Task instructions: Exactly and only the lines from the first entry through the line with "## Requirements" should be copied, both ends included, with no pictures.

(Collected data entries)
○ ○ ○ ○ ○ ○ ○
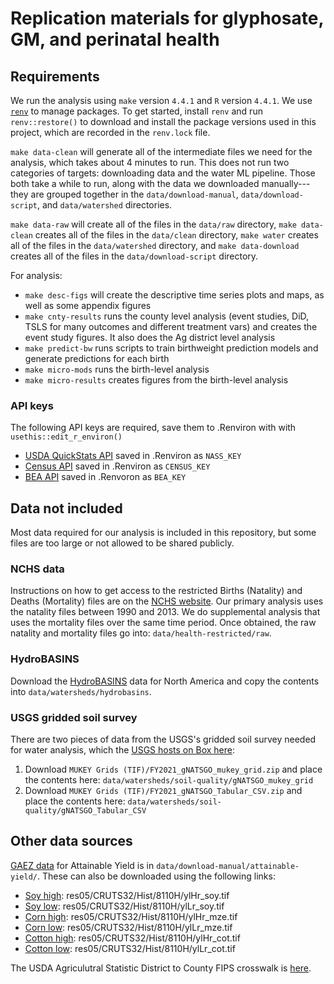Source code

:# Replication materials for glyphosate, GM, and perinatal health

## Requirements 

We run the analysis using `make` version `4.4.1` and `R` version `4.4.1`. We use [`renv`](https://rstudio.github.io/renv/index.html) to manage packages. To get started, install `renv` and run `renv::restore()` to download and install the package versions used in this project, which are recorded in the `renv.lock` file. 

`make data-clean` will generate all of the intermediate files we need for the analysis, which takes about 4 minutes to run. This does not run two categories of targets: downloading data and the water ML pipeline. Those both take a while to run, along with the data we downloaded manually---they are grouped together in the `data/download-manual`, `data/download-script`, and `data/watershed` directories.

`make data-raw` will create all of the files in the `data/raw` directory, `make data-clean` creates all of the files in the `data/clean` directory, `make water` creates all of the files in the `data/watershed` directory, and `make data-download` creates all of the files in the `data/download-script` directory.

For analysis: 
- `make desc-figs` will create the descriptive time series plots and maps, as well as some appendix figures   
- `make cnty-results` runs the county level analysis (event studies, DiD, TSLS for many outcomes and different treatment vars) and creates the event study figures. It also does the Ag district level analysis
- `make predict-bw` runs scripts to train birthweight prediction models and generate predictions for each birth  
- `make micro-mods` runs the birth-level analysis  
- `make micro-results` creates figures from the birth-level analysis  

### API keys

The following API keys are required, save them to .Renviron with with `usethis::edit_r_environ()`   
- [USDA QuickStats API](https://quickstats.nass.usda.gov/api/) saved in .Renviron as `NASS_KEY`  
- [Census API](https://api.census.gov/data/key_signup.html) saved in .Renviron as `CENSUS_KEY`  
- [BEA API](https://apps.bea.gov/API/signup/) saved in .Renvoron as `BEA_KEY`  

## Data not included

Most data required for our analysis is included in this repository, but some files are too large or not allowed to be shared publicly. 

### NCHS data

Instructions on how to get access to the restricted Births (Natality) and Deaths (Mortality) files are on the [NCHS website](https://www.cdc.gov/nchs/nvss/nvss-restricted-data.htm). Our primary analysis uses the natality files between 1990 and 2013. We do supplemental analysis that uses the mortality files over the same time period. Once obtained, the raw natality and mortality files go into: `data/health-restricted/raw`.

### HydroBASINS  

Download the [HydroBASINS](https://www.hydrosheds.org/products/hydrobasins) data for North America and copy the contents into `data/watersheds/hydrobasins`.


### USGS gridded soil survey  

There are two pieces of data from the USGS's gridded soil survey needed for water analysis, which the [USGS hosts on Box here](https://nrcs.app.box.com/v/soils/folder/233393842838): 

1. Download `MUKEY Grids (TIF)/FY2021_gNATSGO_mukey_grid.zip` and place the contents here: `data/watersheds/soil-quality/gNATSGO_mukey_grid`
2. Download `MUKEY Grids (TIF)/FY2021_gNATSGO_Tabular_CSV.zip` and place the contents here: `data/watersheds/soil-quality/gNATSGO_Tabular_CSV`

## Other data sources

[GAEZ data](https://gaez-services.fao.org/server/rest/services/res05/ImageServer) for Attainable Yield is in `data/download-manual/attainable-yield/`. These can also be downloaded using the following links: 
  - [Soy high](https://s3.eu-west-1.amazonaws.com/data.gaezdev.aws.fao.org/res05/CRUTS32/Hist/8110H/ylHr_soy.tif): res05/CRUTS32/Hist/8110H/ylHr_soy.tif  
  - [Soy low](https://s3.eu-west-1.amazonaws.com/data.gaezdev.aws.fao.org/res05/CRUTS32/Hist/8110L/ylLr_soy.tif): res05/CRUTS32/Hist/8110H/ylLr_soy.tif
  - [Corn high](https://s3.eu-west-1.amazonaws.com/data.gaezdev.aws.fao.org/res05/CRUTS32/Hist/8110H/ylHr_mze.tif): res05/CRUTS32/Hist/8110H/ylHr_mze.tif  
  - [Corn low](https://s3.eu-west-1.amazonaws.com/data.gaezdev.aws.fao.org/res05/CRUTS32/Hist/8110L/ylLr_mze.tif): res05/CRUTS32/Hist/8110H/ylLr_mze.tif
  - [Cotton high](https://s3.eu-west-1.amazonaws.com/data.gaezdev.aws.fao.org/res05/CRUTS32/Hist/8110H/ylHr_cot.tif): res05/CRUTS32/Hist/8110H/ylHr_cot.tif  
  - [Cotton low](https://s3.eu-west-1.amazonaws.com/data.gaezdev.aws.fao.org/res05/CRUTS32/Hist/8110L/ylLr_cot.tif): res05/CRUTS32/Hist/8110H/ylLr_cot.tif 

The USDA Agriculutral Statistic District to County FIPS crosswalk is [here](https://www.nass.usda.gov/Data_and_Statistics/County_Data_Files/Frequently_Asked_Questions/county_list.txt).
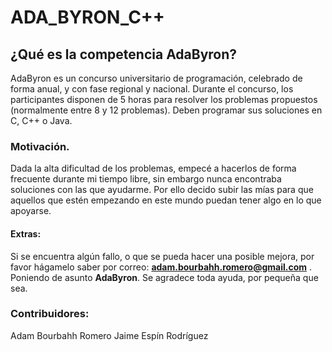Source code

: # ADA_BYRON_C++
## ¿Qué es la competencia AdaByron?
AdaByron es un concurso universitario de programación, celebrado de forma anual, y con fase regional y nacional. Durante el concurso, los participantes disponen de 5 horas para resolver los problemas propuestos (normalmente entre 8 y 12 problemas). Deben programar sus soluciones en C, C++ o Java.
### Motivación.
Dada la alta dificultad de los problemas, empecé a hacerlos de forma frecuente durante mi tiempo libre, sin embargo nunca encontraba soluciones con las que ayudarme. Por ello decido subir las mías para que aquellos que estén empezando en este mundo puedan tener algo en lo que apoyarse.
#### Extras:
Si se encuentra algún fallo, o que se pueda hacer una posible mejora, por favor hágamelo saber por correo: **adam.bourbahh.romero@gmail.com** . Poniendo de asunto **AdaByron**.
Se agradece toda ayuda, por pequeña que sea.

### Contribuidores:
Adam Bourbahh Romero
Jaime Espín Rodríguez

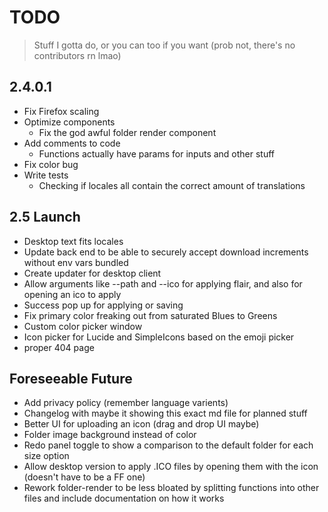 # TODO

> Stuff I gotta do, or you can too if you want (prob not, there's no contributors rn lmao)

## 2.4.0.1

- Fix Firefox scaling
- Optimize components
  - Fix the god awful folder render component
- Add comments to code
  - Functions actually have params for inputs and other stuff
- Fix color bug
- Write tests
  - Checking if locales all contain the correct amount of translations

## 2.5 Launch

- Desktop text fits locales
- Update back end to be able to securely accept download increments without env vars bundled
- Create updater for desktop client
- Allow arguments like --path and --ico for applying flair, and also for opening an ico to apply
- Success pop up for applying or saving
- Fix primary color freaking out from saturated Blues to Greens
- Custom color picker window
- Icon picker for Lucide and SimpleIcons based on the emoji picker
- proper 404 page

## Foreseeable Future

- Add privacy policy (remember language varients)
- Changelog with maybe it showing this exact md file for planned stuff
- Better UI for uploading an icon (drag and drop UI maybe)
- Folder image background instead of color
- Redo panel toggle to show a comparison to the default folder for each size option
- Allow desktop version to apply .ICO files by opening them with the icon (doesn't have to be a FF one)
- Rework folder-render to be less bloated by splitting functions into other files and include documentation on how it works

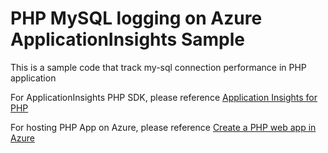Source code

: #  PHP MySQL logging on Azure ApplicationInsights Sample
This is a sample code that track my-sql connection performance in PHP application 

For ApplicationInsights PHP SDK, please reference [Application Insights for PHP](https://github.com/Microsoft/ApplicationInsights-PHP)

For hosting PHP App on Azure, please reference [Create a PHP web app in Azure](https://docs.microsoft.com/en-us/azure/app-service/app-service-web-get-started-php)


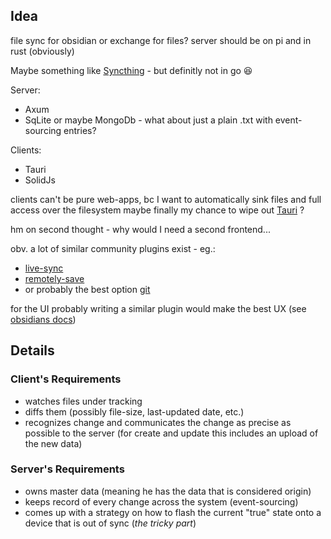 ## Idea

file sync for obsidian or exchange for files?
server should be on pi
and in rust (obviously)

Maybe something like [Syncthing](https://github.com/syncthing/syncthing) - but definitly not in go 😆

Server:
 - Axum
 - SqLite or maybe MongoDb - what about just a plain .txt with event-sourcing entries?

Clients:
- Tauri
- SolidJs

clients can't be pure web-apps, bc I want to automatically sink files and full access over the filesystem
maybe finally my chance to wipe out [Tauri](https://tauri.app/) ?

hm on second thought - why would I need a second frontend...

obv. a lot of similar community plugins exist - eg.:
 - [live-sync](https://github.com/vrtmrz/obsidian-livesync)
 - [remotely-save](https://github.com/remotely-save/remotely-save)
 - or probably the best option [git](https://github.com/Vinzent03/obsidian-git)

for the UI probably writing a similar plugin would make the best UX (see [obsidians docs](https://docs.obsidian.md/))



## Details

### Client's Requirements
 - watches files under tracking
 - diffs them (possibly file-size, last-updated date, etc.)
 - recognizes change and communicates the change as precise as possible to the server (for create and update this includes an upload of the new data)

### Server's Requirements
 - owns master data (meaning he has the data that is considered origin)
 - keeps record of every change across the system (event-sourcing)
 - comes up with a strategy on how to flash the current "true" state onto a device that is out of sync (*the tricky part*)

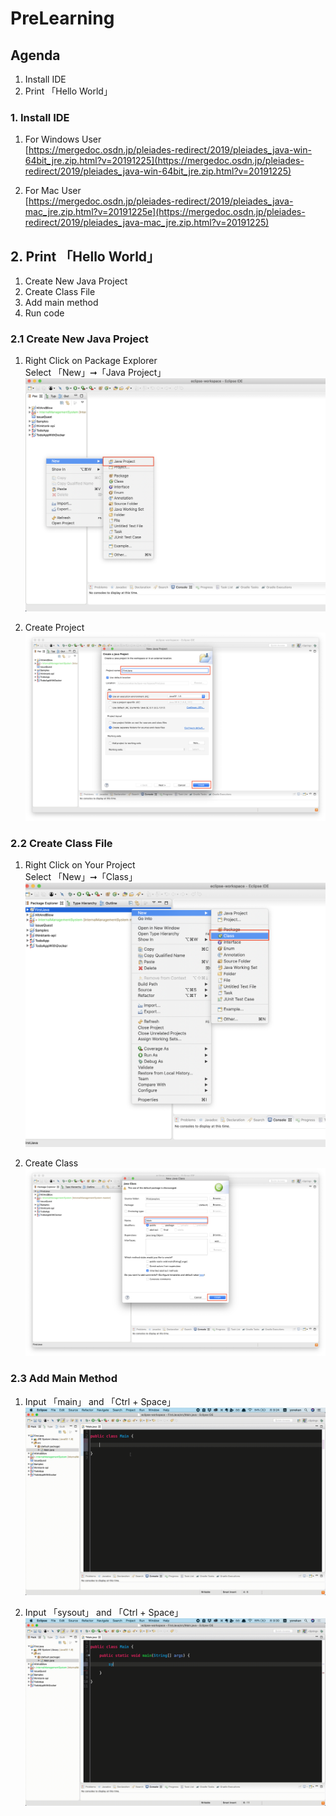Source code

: # PreLearning

## Agenda
  1. Install IDE
  2. Print 「Hello World」

### 1. Install IDE

1. For Windows User  
  [https://mergedoc.osdn.jp/pleiades-redirect/2019/pleiades_java-win-64bit_jre.zip.html?v=20191225](https://mergedoc.osdn.jp/pleiades-redirect/2019/pleiades_java-win-64bit_jre.zip.html?v=20191225)

2. For Mac User  
  [https://mergedoc.osdn.jp/pleiades-redirect/2019/pleiades_java-mac_jre.zip.html?v=20191225e](https://mergedoc.osdn.jp/pleiades-redirect/2019/pleiades_java-mac_jre.zip.html?v=20191225)

## 2. Print 「Hello World」

  1. Create New Java Project
  2. Create Class File
  3. Add main method
  4. Run code

### 2.1 Create New Java Project
  1. Right Click on Package Explorer  
    Select 「New」➞「Java Project」
      <img src="./images/01.png">

  2. Create Project
    <img src="./images/02.png">

### 2.2 Create Class File
  1. Right Click on Your Project  
    Select 「New」➞「Class」
      <img src="./images/03.png">

  2. Create Class
    <img src="./images/04.png">

### 2.3 Add Main Method
  1. Input 「main」 and 「Ctrl + Space」
    <img src="./images/05.gif">

  2. Input 「sysout」 and 「Ctrl + Space」
    <img src="./images/06.gif">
○ ○ ○ ○ ○ ○ ○
Written response:
Source code

:# Replication materials for glyphosate, GM, and perinatal health

## Requirements 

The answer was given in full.